▶

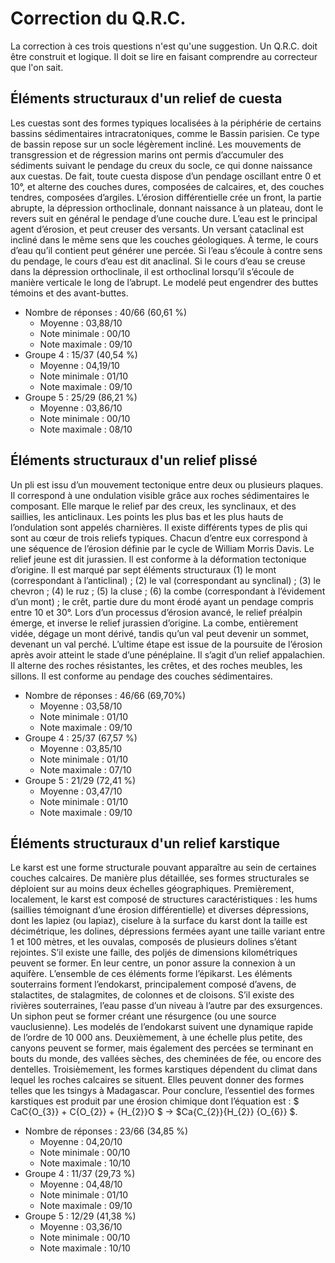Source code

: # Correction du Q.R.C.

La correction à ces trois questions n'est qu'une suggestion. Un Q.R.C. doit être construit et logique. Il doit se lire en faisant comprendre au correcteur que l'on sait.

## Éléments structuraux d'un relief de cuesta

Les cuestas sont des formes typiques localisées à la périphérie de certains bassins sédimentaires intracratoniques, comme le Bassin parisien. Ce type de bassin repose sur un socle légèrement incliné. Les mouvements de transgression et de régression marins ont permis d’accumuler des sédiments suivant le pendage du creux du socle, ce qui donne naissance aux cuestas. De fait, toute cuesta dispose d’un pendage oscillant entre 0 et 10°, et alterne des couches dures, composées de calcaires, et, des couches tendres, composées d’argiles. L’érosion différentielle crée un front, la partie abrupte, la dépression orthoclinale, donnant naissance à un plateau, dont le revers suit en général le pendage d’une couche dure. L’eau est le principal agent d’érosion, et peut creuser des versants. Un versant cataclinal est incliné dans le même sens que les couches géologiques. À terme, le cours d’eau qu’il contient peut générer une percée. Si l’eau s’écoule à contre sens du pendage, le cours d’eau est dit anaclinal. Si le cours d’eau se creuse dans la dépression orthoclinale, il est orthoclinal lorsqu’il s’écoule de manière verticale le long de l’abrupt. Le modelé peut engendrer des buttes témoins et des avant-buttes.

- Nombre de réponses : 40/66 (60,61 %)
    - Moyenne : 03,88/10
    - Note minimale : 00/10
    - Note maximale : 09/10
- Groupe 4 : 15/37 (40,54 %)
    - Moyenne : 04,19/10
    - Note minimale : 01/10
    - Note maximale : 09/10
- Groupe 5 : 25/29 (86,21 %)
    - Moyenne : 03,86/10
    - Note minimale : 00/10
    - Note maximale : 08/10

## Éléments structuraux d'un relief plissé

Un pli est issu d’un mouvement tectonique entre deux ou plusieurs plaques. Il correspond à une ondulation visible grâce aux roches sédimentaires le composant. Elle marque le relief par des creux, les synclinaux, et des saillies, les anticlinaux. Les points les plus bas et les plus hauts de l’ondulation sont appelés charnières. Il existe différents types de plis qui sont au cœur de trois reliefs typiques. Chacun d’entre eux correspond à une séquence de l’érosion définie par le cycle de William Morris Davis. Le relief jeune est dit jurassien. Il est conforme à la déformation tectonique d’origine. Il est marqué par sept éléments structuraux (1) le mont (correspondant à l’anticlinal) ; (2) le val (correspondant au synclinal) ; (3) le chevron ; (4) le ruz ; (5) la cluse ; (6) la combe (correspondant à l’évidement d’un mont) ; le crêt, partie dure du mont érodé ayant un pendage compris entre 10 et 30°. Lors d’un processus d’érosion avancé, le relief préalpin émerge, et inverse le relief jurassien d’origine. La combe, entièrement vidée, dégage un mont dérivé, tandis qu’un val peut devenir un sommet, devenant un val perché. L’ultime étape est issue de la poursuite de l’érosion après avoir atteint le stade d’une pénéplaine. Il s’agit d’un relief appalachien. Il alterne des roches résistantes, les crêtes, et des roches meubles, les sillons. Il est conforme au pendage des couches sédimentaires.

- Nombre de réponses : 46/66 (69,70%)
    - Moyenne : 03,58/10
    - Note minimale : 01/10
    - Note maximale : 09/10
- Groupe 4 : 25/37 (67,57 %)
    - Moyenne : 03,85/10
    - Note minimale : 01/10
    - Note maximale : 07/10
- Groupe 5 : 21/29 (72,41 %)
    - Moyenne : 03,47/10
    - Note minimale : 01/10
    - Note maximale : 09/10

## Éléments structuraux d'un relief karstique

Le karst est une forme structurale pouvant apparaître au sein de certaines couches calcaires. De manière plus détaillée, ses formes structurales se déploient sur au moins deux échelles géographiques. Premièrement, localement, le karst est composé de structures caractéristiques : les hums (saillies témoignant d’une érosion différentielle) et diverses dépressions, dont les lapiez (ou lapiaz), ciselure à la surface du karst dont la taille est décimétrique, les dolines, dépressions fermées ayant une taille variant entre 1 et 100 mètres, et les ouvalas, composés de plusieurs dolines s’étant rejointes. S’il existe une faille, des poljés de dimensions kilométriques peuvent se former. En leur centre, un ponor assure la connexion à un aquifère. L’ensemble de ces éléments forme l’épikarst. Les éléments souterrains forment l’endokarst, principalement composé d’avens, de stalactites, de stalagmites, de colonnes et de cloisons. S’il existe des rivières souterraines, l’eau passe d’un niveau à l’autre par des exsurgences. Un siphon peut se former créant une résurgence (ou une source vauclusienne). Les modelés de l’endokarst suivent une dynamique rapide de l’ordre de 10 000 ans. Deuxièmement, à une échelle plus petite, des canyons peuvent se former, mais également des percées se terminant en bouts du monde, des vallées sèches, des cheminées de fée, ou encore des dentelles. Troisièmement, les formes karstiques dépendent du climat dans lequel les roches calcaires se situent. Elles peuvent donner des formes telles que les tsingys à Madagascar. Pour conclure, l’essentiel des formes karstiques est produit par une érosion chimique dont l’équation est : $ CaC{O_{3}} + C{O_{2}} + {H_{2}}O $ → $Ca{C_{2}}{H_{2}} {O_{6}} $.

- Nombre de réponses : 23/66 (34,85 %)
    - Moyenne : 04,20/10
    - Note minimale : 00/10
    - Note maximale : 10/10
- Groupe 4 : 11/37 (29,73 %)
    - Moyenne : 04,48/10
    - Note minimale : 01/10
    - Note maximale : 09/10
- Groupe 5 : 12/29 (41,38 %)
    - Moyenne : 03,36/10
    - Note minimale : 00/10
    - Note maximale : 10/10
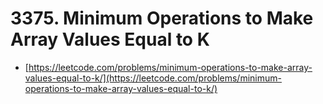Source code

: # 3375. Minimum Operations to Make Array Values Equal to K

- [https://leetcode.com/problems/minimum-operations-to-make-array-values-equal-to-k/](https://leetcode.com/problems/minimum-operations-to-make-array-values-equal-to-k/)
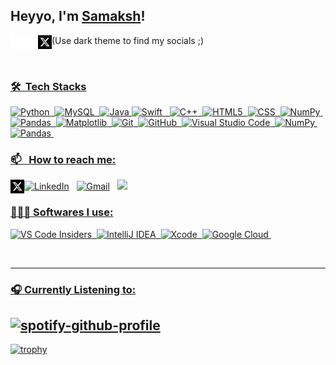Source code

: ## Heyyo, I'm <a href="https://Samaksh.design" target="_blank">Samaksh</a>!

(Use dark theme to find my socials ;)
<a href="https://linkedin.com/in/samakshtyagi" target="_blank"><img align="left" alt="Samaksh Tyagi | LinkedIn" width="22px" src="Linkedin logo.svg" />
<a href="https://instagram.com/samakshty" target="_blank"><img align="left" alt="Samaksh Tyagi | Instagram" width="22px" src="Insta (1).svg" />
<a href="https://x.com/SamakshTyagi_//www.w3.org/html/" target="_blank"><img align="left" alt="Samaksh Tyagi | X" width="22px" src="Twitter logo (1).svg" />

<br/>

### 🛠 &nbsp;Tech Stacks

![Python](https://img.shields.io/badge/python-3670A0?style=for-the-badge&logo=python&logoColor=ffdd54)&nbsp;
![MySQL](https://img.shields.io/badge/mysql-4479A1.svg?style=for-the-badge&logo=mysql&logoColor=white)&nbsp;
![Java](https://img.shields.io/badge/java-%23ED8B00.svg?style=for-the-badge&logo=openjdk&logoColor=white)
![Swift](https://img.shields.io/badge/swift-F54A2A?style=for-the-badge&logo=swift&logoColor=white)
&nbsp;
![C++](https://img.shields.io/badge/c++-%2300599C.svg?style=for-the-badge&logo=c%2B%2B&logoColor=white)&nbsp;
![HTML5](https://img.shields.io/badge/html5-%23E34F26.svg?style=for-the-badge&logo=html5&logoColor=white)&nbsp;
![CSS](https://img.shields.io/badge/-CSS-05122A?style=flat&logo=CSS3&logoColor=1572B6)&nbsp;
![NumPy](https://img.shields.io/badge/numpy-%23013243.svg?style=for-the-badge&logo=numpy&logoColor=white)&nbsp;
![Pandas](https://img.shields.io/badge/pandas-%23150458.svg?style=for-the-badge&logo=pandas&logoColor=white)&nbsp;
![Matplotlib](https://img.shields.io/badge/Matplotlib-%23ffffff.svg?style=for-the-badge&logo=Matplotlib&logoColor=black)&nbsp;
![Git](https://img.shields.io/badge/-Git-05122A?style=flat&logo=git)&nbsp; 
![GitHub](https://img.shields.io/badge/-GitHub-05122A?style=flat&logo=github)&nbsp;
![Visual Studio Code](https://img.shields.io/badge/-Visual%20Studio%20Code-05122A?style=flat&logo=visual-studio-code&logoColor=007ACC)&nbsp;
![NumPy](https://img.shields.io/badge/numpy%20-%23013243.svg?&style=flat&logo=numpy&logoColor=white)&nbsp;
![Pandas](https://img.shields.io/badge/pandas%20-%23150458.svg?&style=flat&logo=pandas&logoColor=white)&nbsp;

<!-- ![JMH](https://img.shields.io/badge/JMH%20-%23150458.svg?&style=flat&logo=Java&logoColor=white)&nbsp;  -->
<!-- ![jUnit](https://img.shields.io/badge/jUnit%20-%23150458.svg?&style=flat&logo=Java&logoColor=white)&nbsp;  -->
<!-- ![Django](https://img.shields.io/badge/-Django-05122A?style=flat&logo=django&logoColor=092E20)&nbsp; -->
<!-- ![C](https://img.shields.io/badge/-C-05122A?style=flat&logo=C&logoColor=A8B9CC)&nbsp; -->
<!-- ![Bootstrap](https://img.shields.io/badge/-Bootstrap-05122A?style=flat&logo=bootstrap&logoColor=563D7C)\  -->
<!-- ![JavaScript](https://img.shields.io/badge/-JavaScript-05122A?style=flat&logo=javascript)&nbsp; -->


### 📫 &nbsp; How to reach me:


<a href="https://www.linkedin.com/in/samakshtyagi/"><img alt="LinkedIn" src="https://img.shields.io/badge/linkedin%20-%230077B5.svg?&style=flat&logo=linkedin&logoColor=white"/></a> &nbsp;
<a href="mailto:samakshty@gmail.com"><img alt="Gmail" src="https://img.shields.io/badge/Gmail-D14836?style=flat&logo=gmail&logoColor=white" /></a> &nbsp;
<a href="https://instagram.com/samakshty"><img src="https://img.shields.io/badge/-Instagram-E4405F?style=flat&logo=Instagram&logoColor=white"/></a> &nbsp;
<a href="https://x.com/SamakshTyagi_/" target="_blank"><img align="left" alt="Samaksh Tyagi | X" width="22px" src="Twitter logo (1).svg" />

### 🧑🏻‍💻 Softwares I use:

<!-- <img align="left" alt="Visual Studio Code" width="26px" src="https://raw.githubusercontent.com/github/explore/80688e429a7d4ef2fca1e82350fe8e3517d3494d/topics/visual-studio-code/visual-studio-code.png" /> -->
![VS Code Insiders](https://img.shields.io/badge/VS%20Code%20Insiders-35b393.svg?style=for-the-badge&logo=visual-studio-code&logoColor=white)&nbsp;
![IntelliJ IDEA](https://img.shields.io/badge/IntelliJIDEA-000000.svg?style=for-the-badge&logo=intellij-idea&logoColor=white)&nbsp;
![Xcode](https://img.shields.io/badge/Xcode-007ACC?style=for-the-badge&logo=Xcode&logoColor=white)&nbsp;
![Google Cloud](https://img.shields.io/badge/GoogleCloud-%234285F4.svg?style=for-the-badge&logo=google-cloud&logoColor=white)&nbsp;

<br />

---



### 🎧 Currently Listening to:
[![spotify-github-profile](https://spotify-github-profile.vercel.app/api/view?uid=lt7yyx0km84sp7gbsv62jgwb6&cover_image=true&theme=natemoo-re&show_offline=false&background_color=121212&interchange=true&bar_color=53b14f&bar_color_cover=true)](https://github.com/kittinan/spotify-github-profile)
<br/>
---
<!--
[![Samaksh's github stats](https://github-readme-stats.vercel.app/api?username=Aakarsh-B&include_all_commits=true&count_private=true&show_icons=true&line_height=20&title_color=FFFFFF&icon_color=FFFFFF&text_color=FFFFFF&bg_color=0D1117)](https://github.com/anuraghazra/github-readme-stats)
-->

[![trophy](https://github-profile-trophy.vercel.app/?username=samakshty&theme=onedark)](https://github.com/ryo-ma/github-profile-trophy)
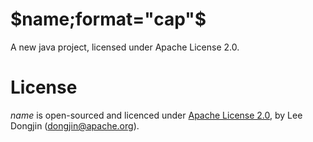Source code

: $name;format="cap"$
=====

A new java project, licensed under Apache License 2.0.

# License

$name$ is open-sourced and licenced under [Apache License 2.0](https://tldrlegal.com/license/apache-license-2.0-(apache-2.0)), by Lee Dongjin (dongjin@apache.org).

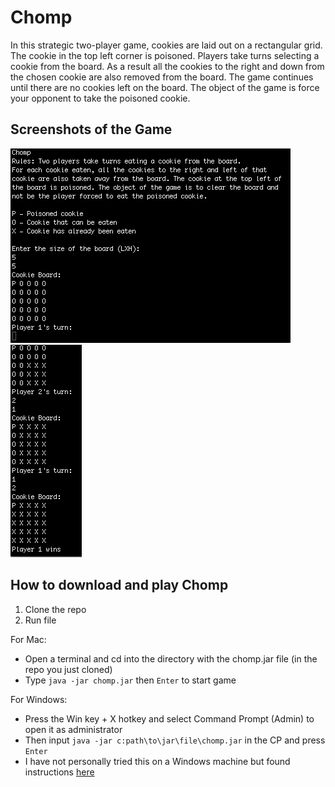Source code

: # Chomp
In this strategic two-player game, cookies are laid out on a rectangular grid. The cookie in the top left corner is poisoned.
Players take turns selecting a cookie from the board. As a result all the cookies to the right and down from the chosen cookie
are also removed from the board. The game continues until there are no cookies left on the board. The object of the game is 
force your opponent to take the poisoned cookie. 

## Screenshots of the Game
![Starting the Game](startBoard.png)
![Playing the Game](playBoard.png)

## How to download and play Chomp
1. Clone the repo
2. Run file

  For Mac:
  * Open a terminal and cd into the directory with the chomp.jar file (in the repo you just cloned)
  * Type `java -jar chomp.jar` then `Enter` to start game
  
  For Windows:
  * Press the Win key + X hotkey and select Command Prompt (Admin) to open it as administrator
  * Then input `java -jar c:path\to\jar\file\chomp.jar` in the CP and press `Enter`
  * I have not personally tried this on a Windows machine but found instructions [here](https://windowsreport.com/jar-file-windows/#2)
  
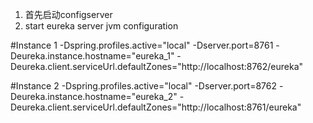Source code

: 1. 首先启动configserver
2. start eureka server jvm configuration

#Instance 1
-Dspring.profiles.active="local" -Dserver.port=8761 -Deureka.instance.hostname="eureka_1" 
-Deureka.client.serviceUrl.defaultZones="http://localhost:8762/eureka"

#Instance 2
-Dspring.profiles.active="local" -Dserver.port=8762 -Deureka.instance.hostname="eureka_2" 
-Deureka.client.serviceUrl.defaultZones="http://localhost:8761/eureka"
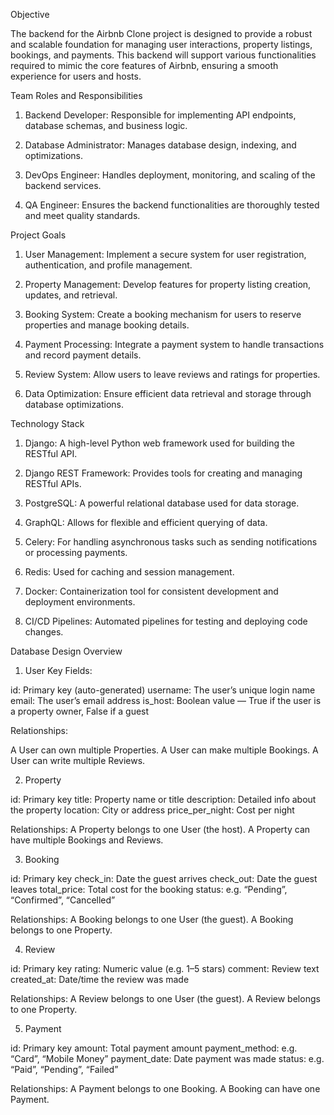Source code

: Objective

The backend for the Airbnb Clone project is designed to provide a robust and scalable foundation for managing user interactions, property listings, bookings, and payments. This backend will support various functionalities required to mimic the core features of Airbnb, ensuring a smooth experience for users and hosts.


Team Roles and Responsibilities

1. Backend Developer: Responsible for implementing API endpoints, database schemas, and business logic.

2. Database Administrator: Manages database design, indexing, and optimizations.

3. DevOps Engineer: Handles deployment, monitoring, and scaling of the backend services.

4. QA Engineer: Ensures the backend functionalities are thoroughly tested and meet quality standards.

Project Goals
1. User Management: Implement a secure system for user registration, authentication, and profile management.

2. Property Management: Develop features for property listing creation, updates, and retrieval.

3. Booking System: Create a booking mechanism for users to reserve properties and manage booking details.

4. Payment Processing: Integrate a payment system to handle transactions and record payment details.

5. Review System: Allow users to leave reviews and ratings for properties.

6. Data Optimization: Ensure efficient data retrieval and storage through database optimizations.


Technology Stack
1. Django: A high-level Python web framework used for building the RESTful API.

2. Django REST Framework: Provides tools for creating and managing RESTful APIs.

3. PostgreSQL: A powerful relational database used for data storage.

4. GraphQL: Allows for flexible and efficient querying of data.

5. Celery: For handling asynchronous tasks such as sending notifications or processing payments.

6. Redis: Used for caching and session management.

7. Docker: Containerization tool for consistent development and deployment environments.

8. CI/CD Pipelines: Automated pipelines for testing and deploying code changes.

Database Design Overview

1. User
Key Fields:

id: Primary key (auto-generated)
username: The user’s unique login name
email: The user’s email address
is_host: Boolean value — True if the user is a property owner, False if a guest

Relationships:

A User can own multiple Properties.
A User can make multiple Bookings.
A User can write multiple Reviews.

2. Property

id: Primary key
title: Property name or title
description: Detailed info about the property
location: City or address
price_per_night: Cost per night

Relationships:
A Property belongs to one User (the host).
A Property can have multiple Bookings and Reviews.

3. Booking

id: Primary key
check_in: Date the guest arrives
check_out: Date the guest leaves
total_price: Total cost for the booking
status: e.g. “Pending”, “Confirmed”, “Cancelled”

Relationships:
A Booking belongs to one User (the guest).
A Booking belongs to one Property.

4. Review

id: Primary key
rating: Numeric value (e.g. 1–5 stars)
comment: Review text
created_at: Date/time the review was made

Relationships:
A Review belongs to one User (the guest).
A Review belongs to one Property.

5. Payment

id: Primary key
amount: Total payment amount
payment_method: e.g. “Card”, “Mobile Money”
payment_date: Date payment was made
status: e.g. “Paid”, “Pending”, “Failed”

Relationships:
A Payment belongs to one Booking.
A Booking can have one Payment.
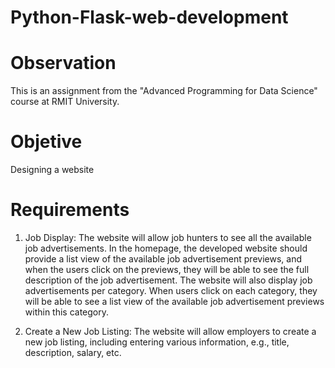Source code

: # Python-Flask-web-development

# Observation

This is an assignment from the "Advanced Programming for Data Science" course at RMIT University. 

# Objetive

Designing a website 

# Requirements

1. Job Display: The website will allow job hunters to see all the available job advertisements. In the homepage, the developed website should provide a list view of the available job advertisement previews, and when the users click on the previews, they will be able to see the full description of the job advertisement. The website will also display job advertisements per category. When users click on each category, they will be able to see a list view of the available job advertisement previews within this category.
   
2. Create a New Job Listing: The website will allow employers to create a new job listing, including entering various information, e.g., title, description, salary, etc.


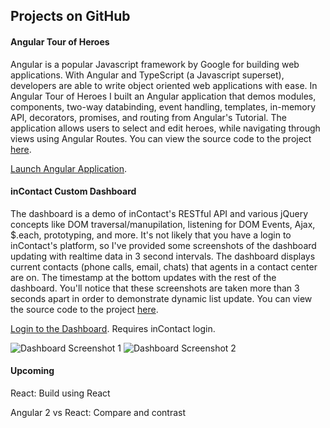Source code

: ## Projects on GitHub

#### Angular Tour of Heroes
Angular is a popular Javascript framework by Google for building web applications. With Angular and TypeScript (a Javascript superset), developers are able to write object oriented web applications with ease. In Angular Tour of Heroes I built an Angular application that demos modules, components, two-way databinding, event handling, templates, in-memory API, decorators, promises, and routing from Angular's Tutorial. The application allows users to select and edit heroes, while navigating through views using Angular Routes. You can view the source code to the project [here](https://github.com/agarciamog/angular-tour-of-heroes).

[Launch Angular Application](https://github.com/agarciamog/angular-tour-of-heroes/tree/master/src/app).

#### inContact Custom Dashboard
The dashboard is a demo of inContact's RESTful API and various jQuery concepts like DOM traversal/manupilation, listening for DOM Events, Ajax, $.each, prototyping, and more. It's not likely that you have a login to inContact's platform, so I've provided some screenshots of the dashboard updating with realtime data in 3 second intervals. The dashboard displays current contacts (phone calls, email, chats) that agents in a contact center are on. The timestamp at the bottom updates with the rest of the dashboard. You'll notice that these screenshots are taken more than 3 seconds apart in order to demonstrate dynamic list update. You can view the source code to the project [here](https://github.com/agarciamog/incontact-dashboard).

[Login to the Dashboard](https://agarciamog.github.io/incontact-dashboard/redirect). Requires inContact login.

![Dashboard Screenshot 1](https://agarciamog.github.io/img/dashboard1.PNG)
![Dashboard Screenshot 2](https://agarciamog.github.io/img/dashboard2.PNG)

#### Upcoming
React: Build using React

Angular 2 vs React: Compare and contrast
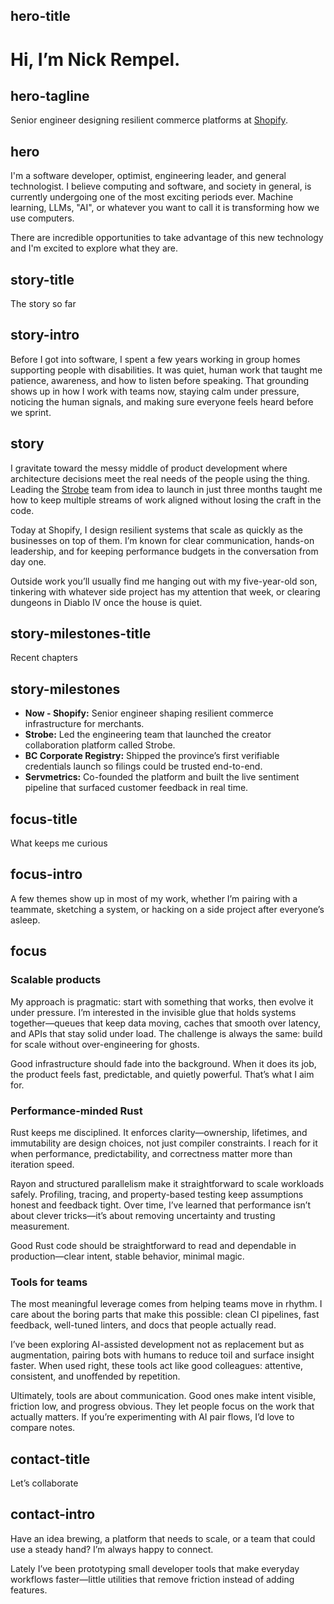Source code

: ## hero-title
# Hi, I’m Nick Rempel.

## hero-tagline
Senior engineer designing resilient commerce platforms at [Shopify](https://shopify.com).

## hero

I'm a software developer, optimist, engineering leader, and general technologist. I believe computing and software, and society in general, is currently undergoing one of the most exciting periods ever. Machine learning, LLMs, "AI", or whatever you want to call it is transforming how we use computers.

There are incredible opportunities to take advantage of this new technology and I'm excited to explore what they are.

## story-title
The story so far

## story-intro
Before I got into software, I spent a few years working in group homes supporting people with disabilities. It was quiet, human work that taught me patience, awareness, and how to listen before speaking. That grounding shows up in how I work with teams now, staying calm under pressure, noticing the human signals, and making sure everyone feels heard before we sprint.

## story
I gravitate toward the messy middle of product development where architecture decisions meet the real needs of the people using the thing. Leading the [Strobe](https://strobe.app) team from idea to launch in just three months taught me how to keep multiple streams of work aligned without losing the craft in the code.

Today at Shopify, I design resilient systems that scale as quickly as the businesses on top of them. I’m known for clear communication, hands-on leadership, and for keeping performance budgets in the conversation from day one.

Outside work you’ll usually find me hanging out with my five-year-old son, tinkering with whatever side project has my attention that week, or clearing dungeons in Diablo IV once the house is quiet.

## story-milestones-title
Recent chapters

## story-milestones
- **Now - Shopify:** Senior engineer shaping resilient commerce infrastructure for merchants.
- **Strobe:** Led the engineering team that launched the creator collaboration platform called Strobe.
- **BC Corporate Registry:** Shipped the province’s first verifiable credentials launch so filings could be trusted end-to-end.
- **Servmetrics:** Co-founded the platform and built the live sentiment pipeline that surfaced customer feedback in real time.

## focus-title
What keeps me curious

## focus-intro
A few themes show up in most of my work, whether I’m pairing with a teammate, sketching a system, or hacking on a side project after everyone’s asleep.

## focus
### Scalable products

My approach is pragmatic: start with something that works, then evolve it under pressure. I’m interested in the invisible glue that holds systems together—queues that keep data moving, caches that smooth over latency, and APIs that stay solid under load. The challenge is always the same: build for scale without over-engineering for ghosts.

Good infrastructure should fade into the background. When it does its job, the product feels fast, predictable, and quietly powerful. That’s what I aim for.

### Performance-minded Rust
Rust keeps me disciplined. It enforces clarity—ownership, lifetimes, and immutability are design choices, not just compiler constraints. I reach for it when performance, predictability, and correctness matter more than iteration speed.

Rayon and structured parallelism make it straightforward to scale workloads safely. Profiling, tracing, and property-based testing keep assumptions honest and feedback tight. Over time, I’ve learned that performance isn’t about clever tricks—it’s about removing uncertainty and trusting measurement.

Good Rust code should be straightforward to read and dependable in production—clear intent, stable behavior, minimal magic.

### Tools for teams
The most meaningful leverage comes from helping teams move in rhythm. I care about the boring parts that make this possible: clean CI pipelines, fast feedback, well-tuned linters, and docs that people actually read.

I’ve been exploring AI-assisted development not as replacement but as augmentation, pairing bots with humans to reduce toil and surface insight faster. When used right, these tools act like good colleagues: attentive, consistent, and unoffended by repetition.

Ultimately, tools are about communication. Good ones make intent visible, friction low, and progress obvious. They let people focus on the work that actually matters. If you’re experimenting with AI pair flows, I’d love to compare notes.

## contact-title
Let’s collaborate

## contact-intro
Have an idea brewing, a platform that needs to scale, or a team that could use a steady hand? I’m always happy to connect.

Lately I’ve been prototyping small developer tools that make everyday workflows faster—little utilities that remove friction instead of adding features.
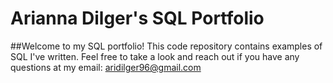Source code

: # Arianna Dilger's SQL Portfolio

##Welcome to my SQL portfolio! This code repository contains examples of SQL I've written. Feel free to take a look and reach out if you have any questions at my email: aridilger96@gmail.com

◀

The task. Look above for the line with "- Groupe 4 : 15/37 (40,54 %)" and the line with "## Éléments structuraux d'un relief plissé"; transcribe both and all lines in between, exactly, and nothing else.

Exercise solution.
- Groupe 4 : 15/37 (40,54 %)
    - Moyenne : 04,19/10
    - Note minimale : 01/10
    - Note maximale : 09/10
- Groupe 5 : 25/29 (86,21 %)
    - Moyenne : 03,86/10
    - Note minimale : 00/10
    - Note maximale : 08/10

## Éléments structuraux d'un relief plissé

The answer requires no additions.